A $2 million fund aimed at helping business owners adversely affected by construction of the city’s contentious East Kapolei-to-Ala Moana Center rail project is included in the latest version of the city’s $2.45 billion operating budget.
Bill 25 cleared a preliminary vote of the City Council Budget Committee this week, as did other measures tied to Mayor Kirk Caldwell’s budget package for the 2018 fiscal year that begins July 1.
Lynn Elisala, who owned Kristen’s Kitchen and four related lunch wagons, said she’s hoping the fund will help her family pay off some of the debts incurred when they were forced to shut down after even diehard customers stopped coming because of the inconvenience caused by rail construction.
Daily revenue for the popular Waipahu restaurant was $1,000 when the construction project moved into her neighborhood in January 2015, Elisala said.
“In five short months, that amount had dropped to $200 a day,” she said. “Our staff of 21 was all laid off.” By November of that year, the business started by Elisala’s late husband in 1998 was forced to close.
The Council passed a transit project mitigation plan for businesses two year ago, but city officials — and businesses like Kristen’s Kitchen — later learned that glitches in the appropriation’s language prohibited the money from being used. “Had there been money available to us via the mitigation fund, we would still be operating a thriving restaurant and four lunchwagons on the Pearl Harbor-Hickam base,” Lynn Elisala said.
The family was finalizing plans to relocate and was banking on the promised mitigation fund to help them do that, said Russell Elisala, Lynn’s son and Kristen’s onetime head chef.
Now they hope they can tap into a new fund to pay off the landlord who sued after they stopped paying rent when Kristen’s was forced to shut down.
City Budget Director Nelson Koyanagi told the Budget Committee that because the current proposal calls for the mitigation to be in the form of real property tax breaks, it would not help business people who did not also own the property, such as the Elisalas.
Budget Chairman Joey Manahan amended the language in the budget proviso to require Koyanagi’s department to come up with a mechanism to help business owners affected by the project, even if they didn’t also own the property.
During a seven-hour meeting Tuesday, the committee’s biggest move came at the beginning when Manahan announced the shelving of two measures aimed at increasing the city’s at-the-gas-pump fuel tax by 3.5 cents per gallon to 20 cents a gallon. Council members will now need to find $10.85 million in annual revenues that the tax increase was supposed to bring in.
The committee also advanced a property tax plan that increases the rate for hotel-resort owners by
50 cents per $1,000 of assessed value, to $13.40 per $1,000; and a revised plan for Residential A property owners that taxes the first $1 million at $4.50 per
$1,000 and $9 per $1,000 for any value after that.

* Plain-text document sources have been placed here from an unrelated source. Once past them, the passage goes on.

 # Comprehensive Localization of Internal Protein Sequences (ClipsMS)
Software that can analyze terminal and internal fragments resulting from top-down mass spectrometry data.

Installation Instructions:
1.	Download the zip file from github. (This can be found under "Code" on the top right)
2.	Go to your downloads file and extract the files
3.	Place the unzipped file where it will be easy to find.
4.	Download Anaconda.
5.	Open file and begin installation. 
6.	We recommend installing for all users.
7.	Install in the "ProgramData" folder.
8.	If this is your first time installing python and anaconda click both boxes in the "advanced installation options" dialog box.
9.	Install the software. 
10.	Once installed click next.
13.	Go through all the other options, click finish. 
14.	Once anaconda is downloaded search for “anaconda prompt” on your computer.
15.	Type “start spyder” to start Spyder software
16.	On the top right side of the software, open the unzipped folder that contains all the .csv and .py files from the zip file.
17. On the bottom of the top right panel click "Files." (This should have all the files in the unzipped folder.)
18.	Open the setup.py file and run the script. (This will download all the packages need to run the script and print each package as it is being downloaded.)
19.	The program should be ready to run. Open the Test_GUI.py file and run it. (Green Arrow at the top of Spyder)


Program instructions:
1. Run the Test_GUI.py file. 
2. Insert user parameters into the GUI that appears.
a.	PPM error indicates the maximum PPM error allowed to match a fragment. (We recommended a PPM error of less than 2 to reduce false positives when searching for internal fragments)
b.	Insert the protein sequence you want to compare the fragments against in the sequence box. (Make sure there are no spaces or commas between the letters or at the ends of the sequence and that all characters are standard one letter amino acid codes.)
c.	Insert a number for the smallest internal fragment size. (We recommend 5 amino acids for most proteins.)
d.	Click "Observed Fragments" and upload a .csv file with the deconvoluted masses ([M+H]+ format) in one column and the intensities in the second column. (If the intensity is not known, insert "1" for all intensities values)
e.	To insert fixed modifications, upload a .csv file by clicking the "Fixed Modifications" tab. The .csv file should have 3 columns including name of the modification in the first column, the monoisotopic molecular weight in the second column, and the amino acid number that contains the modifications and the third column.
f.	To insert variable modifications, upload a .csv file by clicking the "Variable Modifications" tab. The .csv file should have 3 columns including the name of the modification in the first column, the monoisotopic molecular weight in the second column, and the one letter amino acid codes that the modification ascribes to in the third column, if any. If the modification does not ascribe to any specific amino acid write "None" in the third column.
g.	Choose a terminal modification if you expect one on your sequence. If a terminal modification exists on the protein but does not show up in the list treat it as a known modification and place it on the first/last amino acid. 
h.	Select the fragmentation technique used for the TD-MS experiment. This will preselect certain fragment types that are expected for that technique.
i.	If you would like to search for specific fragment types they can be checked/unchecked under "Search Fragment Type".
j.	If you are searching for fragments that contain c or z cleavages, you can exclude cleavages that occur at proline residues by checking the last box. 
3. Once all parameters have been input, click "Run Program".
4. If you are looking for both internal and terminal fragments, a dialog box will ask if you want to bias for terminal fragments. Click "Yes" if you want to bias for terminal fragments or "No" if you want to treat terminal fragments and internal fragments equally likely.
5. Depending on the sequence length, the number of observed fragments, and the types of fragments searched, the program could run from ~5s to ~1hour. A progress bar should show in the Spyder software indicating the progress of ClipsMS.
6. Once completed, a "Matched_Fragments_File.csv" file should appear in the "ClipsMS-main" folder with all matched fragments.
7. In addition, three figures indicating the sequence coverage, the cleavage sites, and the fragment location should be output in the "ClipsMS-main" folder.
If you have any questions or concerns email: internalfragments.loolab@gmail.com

The hotel-resort class rate hike was opposed by Outrigger Enterprises Group and the Hawaii Lodging and Tourism Association. Outrigger executive Max Sword questioned why hotel and resort owners are being hit with the large hike when no rate increase is proposed for the commercial property category. The increase would force hotels to pass on the added expense to visitors when the tourism industry already has to compete with other destinations, he said.
The Residential A category consists of residential properties that are valued at more than $1 million and don’t have a homeowner exemption. Residential A property owners currently pay $6 per $1,000 of assessed value while standard Residential class owners have continued to pay $3.50 per $1,000 for a number of years. The new, tiered system is designed to lessen the financial impact on property owners whose values have skyrocketed over the $1 million threshold.
The $4.50 and $9 rates were chosen to ensure the impact to the city budget would be “revenue neutral” from the operating budget submitted by Caldwell in March, Koyanagi said.
The tax rate schedule does not reflect an across-the-board increase of 8 to
14 percent that Caldwell this week warned would be needed for a 20-mile rail line if the state Legislature does not provide a 10-year extension on Oahu’s half-cent surcharge on the general excise tax to pay for the $8 billion-plus project’s construction.
The House approved a bill Tuesday that would extend the surcharge only two years, to 2027. But the measure now must go to a Senate-House conference committee, which could still give the city the 10-year extension.
Manahan told the Star-Advertiser after Tuesday’s meeting that he’s hopeful a 10-year extension will be passed so the Council can avoid a discussion on raising property taxes for rail construction.